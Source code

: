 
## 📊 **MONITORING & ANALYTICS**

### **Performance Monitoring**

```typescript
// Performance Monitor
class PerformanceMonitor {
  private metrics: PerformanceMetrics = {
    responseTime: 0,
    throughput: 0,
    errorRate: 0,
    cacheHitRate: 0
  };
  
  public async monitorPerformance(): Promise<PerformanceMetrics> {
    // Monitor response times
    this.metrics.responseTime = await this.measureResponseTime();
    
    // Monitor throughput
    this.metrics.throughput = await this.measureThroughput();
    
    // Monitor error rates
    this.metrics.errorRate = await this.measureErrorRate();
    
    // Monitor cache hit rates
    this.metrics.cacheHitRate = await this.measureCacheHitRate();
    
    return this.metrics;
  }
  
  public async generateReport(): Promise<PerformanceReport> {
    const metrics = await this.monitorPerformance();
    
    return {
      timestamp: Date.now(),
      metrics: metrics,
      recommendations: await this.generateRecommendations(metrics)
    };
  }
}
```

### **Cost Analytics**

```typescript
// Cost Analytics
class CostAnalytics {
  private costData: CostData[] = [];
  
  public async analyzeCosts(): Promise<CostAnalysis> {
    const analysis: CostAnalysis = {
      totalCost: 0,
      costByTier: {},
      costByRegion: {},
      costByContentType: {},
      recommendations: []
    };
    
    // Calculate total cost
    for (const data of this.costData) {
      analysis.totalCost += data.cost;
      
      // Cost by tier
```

*Task prompt*
Filter the data for the string "throughput" and copy every line that has it.

*Answer to the exercise*
    throughput: 0,
    // Monitor throughput
    this.metrics.throughput = await this.measureThroughput();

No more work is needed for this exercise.